What is a revolutionary act?
One that moves toward revolution? Towards the complete transformation of all that we know as our own certainties? The questioning of the unquestionable? The development of what has been forgotten — of what has been annulled?
Who is a revolutionary?
The one who subverts the determined concepts? The ones who broadcast with echoing voices through the forgotten streets? Are revolutionaries those who present or are they those who tell?
The truth is that I don’t know to what extent Carolina Maria de Jesus is a revolutionary. Author of the celebrated work Quarto de despejo, a diary that presents the life of a Black woman from the outskirts of Brazil.
The book deals with themes that are part of the backbone of Brazilian society: slavery, hunger, misery, ancestry, presence and absence.
The most recent Brazilian edition of Fanon’s book Peles Negras, Máscaras brancas (Black Skins, White Masks) has a preface by Grada Kilomba. In it, Kilomba engages with the principle of absence I’ve previously mentioned, as one of the fundamental bases of racism.
When something that exists becomes absent — there — white spaces are maintained and whiteness becomes the norm.
And with the preface conclusion, Kilomba reaffirms what is brought about through Maria Carolina de Jesus’ work; “to disobey absence in order to live in existence”.

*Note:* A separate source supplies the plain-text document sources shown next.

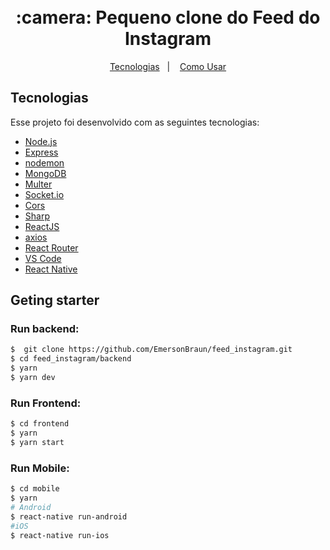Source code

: <h1 align="center">
      <br> :camera: Pequeno clone do Feed do Instagram<br/>
</h1>


<p align="center">
  <a href="#rocket-tecnologias">Tecnologias</a>&nbsp;&nbsp;&nbsp;|&nbsp;&nbsp;&nbsp;
  <a href="#information_source-como-usar">Como Usar</a>
</p>

## Tecnologias

Esse projeto foi desenvolvido com as seguintes tecnologias:

-  [Node.js](https://nodejs.org/en/)
-  [Express](https://expressjs.com/)
-  [nodemon](https://github.com/remy/nodemon)
-  [MongoDB](https://mongodb.com)
-  [Multer](https://github.com/expressjs/multer)
-  [Socket.io](https://socket.io/)
-  [Cors](https://github.com/expressjs/cors)
-  [Sharp](https://github.com/lovell/sharp)
-  [ReactJS](https://reactjs.org/)
-  [axios](https://github.com/axios/axios)
-  [React Router](https://github.com/ReactTraining/react-router)
-  [VS Code](https://code.visualstudio.com/)
-  [React Native](https://reactnative.dev/)

## Geting starter

### Run backend: 

```bash
$  git clone https://github.com/EmersonBraun/feed_instagram.git
$ cd feed_instagram/backend
$ yarn 
$ yarn dev 
```

### Run Frontend: 

```bash
$ cd frontend 
$ yarn 
$ yarn start
```

### Run Mobile:

```bash
$ cd mobile
$ yarn 
# Android 
$ react-native run-android
#iOS 
$ react-native run-ios
```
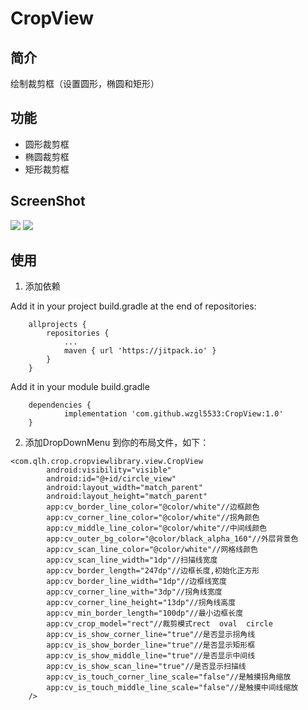 # CropView

## 简介
绘制裁剪框（设置圆形，椭圆和矩形）

## 功能
* 圆形裁剪框
* 椭圆裁剪框
* 矩形裁剪框

## ScreenShot
![](https://github.com/wzgl5533/CropView/blob/master/screenshot/1.gif)
![](https://github.com/wzgl5533/CropView/blob/master/screenshot/2.gif)

## 使用
1. 添加依赖

Add it in your project build.gradle at the end of repositories:
```
	allprojects {
		repositories {
			...
			maven { url 'https://jitpack.io' }
		}
	}
```
Add it in your module build.gradle
```
	dependencies {
	        implementation 'com.github.wzgl5533:CropView:1.0'
	}
```
2. 添加DropDownMenu 到你的布局文件，如下：
```
<com.qlh.crop.cropviewlibrary.view.CropView
        android:visibility="visible"
        android:id="@+id/circle_view"
        android:layout_width="match_parent"
        android:layout_height="match_parent"
        app:cv_border_line_color="@color/white"//边框颜色
        app:cv_corner_line_color="@color/white"//拐角颜色
        app:cv_middle_line_color="@color/white"//中间线颜色
        app:cv_outer_bg_color="@color/black_alpha_160"//外层背景色
        app:cv_scan_line_color="@color/white"//网格线颜色
        app:cv_scan_line_width="1dp"//扫描线宽度
        app:cv_border_length="247dp"//边框长度,初始化正方形
        app:cv_border_line_width="1dp"//边框线宽度
        app:cv_corner_line_with="3dp"//拐角线宽度
        app:cv_corner_line_height="13dp"//拐角线高度
        app:cv_min_border_length="100dp"//最小边框长度
        app:cv_crop_model="rect"//裁剪模式rect  oval  circle
        app:cv_is_show_corner_line="true"//是否显示拐角线
        app:cv_is_show_border_line="true"//是否显示矩形框
        app:cv_is_show_middle_line="true"//是否显示中间线
        app:cv_is_show_scan_line="true"//是否显示扫描线
        app:cv_is_touch_corner_line_scale="false"//是触摸拐角缩放
        app:cv_is_touch_middle_line_scale="false"//是触摸中间线缩放
	/>
```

This question and questioning expands not only to Black movement(s) in Brazil, but all movements originating from the margins of colonisation worldwide.
Carolina Maria de Jesus’ work is not revolutionary in itself, however, it finds its revolutionary possibility in its importance for post-colonial cosseted facing what she terms, “the second slavery”.
In October, the Moreira Salles Institute, located in São Paulo, Brazil, inaugurated an exhibition called Carolina Maria de Jesus: a Brazil for the Brazilians. It features over 69 artists who present works inspired by or related to the author’s work.
The exhibition also presents Carolina’s pluralities. She works as a composer, a writer of novels, chronicles, short stories and plays.
The show also addresses media representations of the author by contrasting images of her circulated in the media: always with scarves in her hair and a sad face.
Contrasted with her personal photographs and those taken in intimate settings: always smiling, with her curly hair showing, wearing pearl necklaces…
The images of Carolina Maria de Jesus shared by the media constructed a “visual discourse” with de Jesus coming to represent a “Black writer who came from the slums and learnt to write by some miracle.”
Another element of Carolina Maria de Jesus: a Brazil for the Brazilians that caught my attention was the curatorial decision to present the exhibition from the author’s own literary lyricism — both figuratively and conceptually.
This connects me in thinking, to the exercise of writing and literature presented by Roland Barthes, positioning writing not only as a literary form but as an art form too.
Carolina Maria de Jesus: a Brazil for the Brazilians presents a Brazil exposed from the point of view of the margin; of the periphery; of Afro-descendent; of specific economic and social positioning.